[Sub Pop; 2010]

Low is one of those bands that most “alternative” music fans will be familiar with; like Can or Eno in the ’70s, or Aphex Twin in more recent times, they are viewed as pioneers of a particular style who have remained masters of what they do. Without being able to name a single song, even the most casual indie fan could describe the trademark Low sound: sparse, minimal arrangements; hushed vocals; painfully slow tempos – despite it being a term the band distances themselves from, they remain the definitive slowcore band. What many people may not realise is that Alan Sparhawk, Low’s singer, guitarist and principle songwriter, is a man of many guises, which should come as a relief to those who prefer rocking out to nodding off. Sparhawk’s love of more upbeat blues has been explored with his side projects, the rootsy Black Eyed Snakes and dub-flavoured jam band Los Besos. Now, with Retribution Gospel Choir, he takes a detour into heavier stoner territory.

Following their excellent (but largely overlooked) self-titled debut, released in 2008 on Mark Kozelek’s Caldo Verde label, this sensibly named follow-up reacquaints Sparhawk with Sub Pop, Low’s home since 2005’s The Great Destroyer. The personnel remain the same – Sparhawk on guitar and vox, with Low cohort Steve Garrington on bass and Eric Pollard on drums and backing vocals. Opening track “Hide It Away” rolls out like thunder, heavy metal stretched out into molten lava. It manages somehow to lurch forward and at the same time groove along smoothly – hard rock exploding in slow motion. Taking cues from both “classic” alt-rock like Built To Spill, and the new school of spaced-out psych, the titular refrain also provides a sing-along chorus catchier than anything Low would ever allow themselves to record. The following “Your Bird” mines slightly darker territory, but maintains the tunefulness and ups the guitar FX; it also carries a slightly folky feel, which is expanded upon a few tracks later with “Poor Man’s Daughter.”

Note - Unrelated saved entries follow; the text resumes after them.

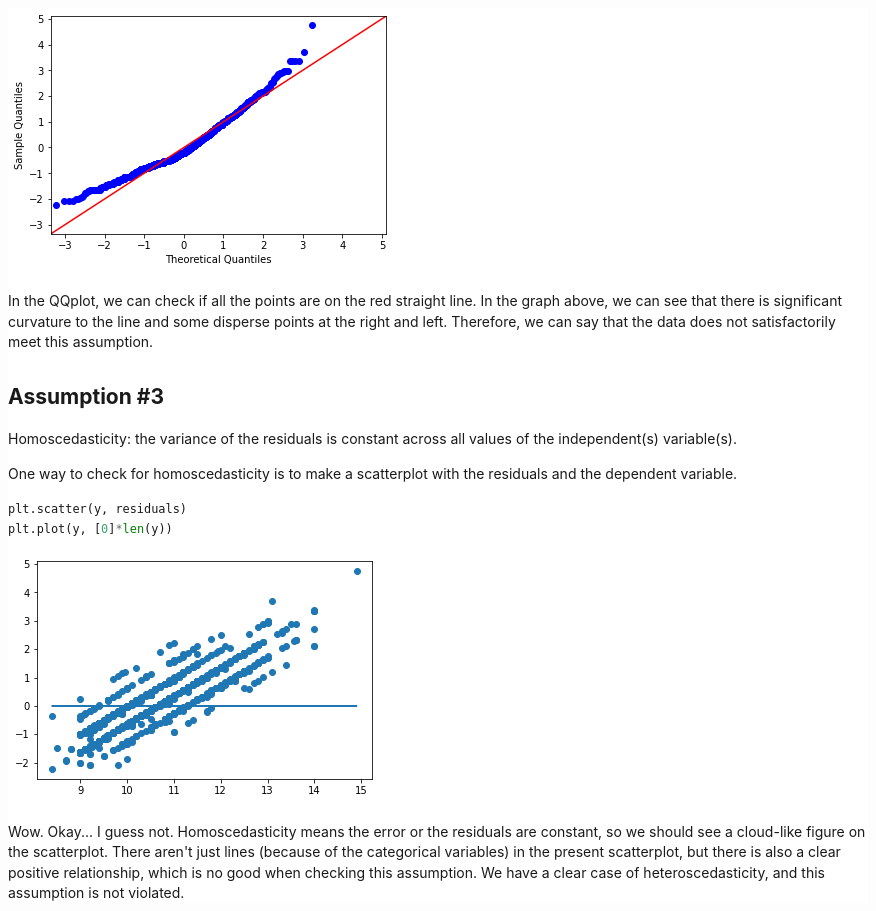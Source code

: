 ![image](/assets/images/blogimages/figs-10-25/FIGURE5.png)

In the QQplot, we can check if all the points are on the red straight line. In the graph above, we can see that there is significant curvature to the line and some disperse points at the right and left. Therefore, we can say that the data does not satisfactorily meet this assumption.

## Assumption #3

Homoscedasticity: the variance of the residuals is constant across all values of the independent(s) variable(s).

One way to check for homoscedasticity is to make a scatterplot with the residuals and the dependent variable.

```python
plt.scatter(y, residuals)
plt.plot(y, [0]*len(y))
```
![image](/assets/images/blogimages/figs-10-25/FIGURE6.png)

Wow. Okay... I guess not.
Homoscedasticity means the error or the residuals are constant, so we should see a cloud-like figure on the scatterplot. There aren't just lines (because of the categorical variables) in the present scatterplot, but there is also a clear positive relationship, which is no good when checking this assumption.
We have a clear case of heteroscedasticity, and this assumption is not violated.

After a brief interlude of galloping garage punk, the Crazy Horse riff-o-rama of “Working Hard” crashes in. Like “Rockin’ In The Free World,” or “Born In The USA,” it teeters perilously on the edge of head-banging, fist-pumping cheese, but only the most cynical listener could resist the title-chanting chorus. The spectre of ‘80s hard rock also floats over “White Wolf,” which unfortunately lacks the gusto of “Working Hard,” and results in the album’s only real misstep.

“Something’s Going to Break” offers perhaps 2’s most experimental moment; for two and a half minutes, we hear what sounds like a band rising to a crescendo in the next room: drums rolling, feedback building – straining, we can just hear the singer, just able to make out the words. Then, in the middle of a verse, as if someone has opened the adjoining door, the sound jumps to full, glorious stereo. In this moment of studio-born transcendence, the “gospel choir” part of the band’s name suddenly makes perfect sense. That track segues into psych-jam “Electric Guitar,” the closest RGC come to real stoner rock, with its endless, repetitive riffing and flaring guitar squall echoing labelmates Comets On Fire. Finally, “Bless Us All” acts as a fitting outro, a brief, folk lullaby swathed in enough dubby FX to earn it a place on a middle-period Floyd record.

Whilst it is the guitar that really thrills, credit is due to the excellent rhythm section, especially Pollard, whose solid beats and nimble fills have a personality all their own; kudos too to production/mixing team Eric Swanson and Matt Beckley for the crunchy sound. However, it is the quality of the songwriting and musicianship here that justifies RGC’s growing reputation as one of the best live bands on the circuit, and establishes them as more than just a side project.